TANGENTIAL ASIDE: Until this point, the trajectory of Chang's appearances mirrored the evolution of television: from film to video to computer file. Note also the introduction of interactivity: The Flame recording was an Easter egg hidden inside a computer chess game. I find it impishly ironic that this interactivity facilitates the destruction of a station that's basically... an old fashioned television broadcasting facility. Hmmm....

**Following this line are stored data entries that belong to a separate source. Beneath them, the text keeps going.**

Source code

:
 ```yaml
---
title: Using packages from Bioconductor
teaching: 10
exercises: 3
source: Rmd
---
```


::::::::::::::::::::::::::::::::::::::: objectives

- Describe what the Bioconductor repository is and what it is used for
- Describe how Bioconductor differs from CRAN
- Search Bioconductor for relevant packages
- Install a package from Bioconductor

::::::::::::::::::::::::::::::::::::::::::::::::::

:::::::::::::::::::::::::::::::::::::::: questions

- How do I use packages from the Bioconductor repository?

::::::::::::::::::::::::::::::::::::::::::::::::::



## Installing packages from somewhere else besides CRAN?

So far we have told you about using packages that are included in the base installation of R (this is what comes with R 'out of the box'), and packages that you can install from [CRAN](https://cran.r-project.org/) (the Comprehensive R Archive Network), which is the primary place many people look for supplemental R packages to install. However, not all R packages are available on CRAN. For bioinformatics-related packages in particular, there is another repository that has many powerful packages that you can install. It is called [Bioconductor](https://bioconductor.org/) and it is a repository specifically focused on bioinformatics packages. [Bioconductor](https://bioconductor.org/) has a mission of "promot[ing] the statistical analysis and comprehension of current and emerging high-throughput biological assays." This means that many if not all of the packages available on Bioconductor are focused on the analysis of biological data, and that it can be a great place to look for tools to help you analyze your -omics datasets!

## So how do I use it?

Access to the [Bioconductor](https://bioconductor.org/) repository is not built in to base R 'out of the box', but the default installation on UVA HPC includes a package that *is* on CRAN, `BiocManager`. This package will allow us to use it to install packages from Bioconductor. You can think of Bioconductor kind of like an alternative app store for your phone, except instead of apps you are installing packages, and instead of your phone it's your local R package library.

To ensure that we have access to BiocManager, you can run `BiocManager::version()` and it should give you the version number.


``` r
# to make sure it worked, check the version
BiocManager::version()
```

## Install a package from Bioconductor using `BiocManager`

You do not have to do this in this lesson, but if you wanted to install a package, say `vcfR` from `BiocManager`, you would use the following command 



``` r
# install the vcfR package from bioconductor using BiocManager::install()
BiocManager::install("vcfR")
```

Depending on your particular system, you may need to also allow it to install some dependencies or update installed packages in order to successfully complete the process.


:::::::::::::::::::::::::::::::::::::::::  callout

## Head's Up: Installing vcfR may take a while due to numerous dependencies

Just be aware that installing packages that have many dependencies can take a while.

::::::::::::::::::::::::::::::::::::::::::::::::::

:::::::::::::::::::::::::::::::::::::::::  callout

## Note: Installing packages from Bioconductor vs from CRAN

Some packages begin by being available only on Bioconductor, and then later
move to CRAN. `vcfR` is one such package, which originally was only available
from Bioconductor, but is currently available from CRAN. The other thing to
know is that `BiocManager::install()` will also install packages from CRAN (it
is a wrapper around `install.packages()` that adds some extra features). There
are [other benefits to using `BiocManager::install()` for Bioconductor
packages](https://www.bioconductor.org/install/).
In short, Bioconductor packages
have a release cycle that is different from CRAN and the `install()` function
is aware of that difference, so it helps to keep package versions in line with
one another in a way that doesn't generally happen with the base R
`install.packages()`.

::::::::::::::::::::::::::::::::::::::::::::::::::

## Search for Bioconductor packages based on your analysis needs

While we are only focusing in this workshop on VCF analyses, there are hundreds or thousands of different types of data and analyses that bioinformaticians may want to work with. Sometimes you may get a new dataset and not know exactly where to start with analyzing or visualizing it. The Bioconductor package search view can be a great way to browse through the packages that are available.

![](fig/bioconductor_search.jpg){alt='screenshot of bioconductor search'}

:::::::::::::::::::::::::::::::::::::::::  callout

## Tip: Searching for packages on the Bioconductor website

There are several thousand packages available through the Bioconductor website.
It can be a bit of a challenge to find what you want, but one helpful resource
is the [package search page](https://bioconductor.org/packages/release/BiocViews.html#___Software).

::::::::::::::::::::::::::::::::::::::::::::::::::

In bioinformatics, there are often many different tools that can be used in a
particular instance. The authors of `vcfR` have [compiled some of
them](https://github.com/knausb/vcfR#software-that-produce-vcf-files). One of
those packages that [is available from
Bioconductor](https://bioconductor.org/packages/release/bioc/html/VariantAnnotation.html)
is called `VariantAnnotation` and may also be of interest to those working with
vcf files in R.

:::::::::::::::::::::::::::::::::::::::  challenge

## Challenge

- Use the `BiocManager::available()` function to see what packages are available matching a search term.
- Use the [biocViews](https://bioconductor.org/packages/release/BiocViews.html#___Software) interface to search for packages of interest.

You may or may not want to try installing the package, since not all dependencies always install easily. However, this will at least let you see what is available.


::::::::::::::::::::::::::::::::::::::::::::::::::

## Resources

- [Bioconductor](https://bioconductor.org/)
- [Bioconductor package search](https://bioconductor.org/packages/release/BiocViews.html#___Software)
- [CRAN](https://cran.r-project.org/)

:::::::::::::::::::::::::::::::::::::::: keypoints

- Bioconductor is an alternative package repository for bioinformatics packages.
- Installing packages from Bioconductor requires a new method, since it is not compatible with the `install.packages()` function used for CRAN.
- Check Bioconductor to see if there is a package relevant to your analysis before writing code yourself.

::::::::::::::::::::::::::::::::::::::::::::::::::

FOURTH APPEARANCE: ''There's No Place Like Home'' (Season 4, Episode 13)LOCATION:
Station 6: The OrchidALIAS: Dr. Edgar Halliwax
CHANG SAYS: The Orchid is not what it appears to be. The botanical research unit above hides a secret subterranean lab below nestled against a ''highly volatile and potentially dangerous'' form of energy, a mass of ''negatively charged exotic matter'' which can be harnessed to power a time travel machine. Before he can spell out the implications, the video suddenly stops and rewinds itself.SUBTEXT: ''It's Goober time.'' Lost boldly comes out of the closet and waves its genre show freak flag, but not without much nervousness. ''Negatively charged exotic matter'' + ''potentially dangerous'' = ''This is a sci-fi show. Here's hoping we don't scare everyone away.''
Does Dr. Chang have something to say about Lost in tonight's episode? Come back tomorrow morning for my interpretation.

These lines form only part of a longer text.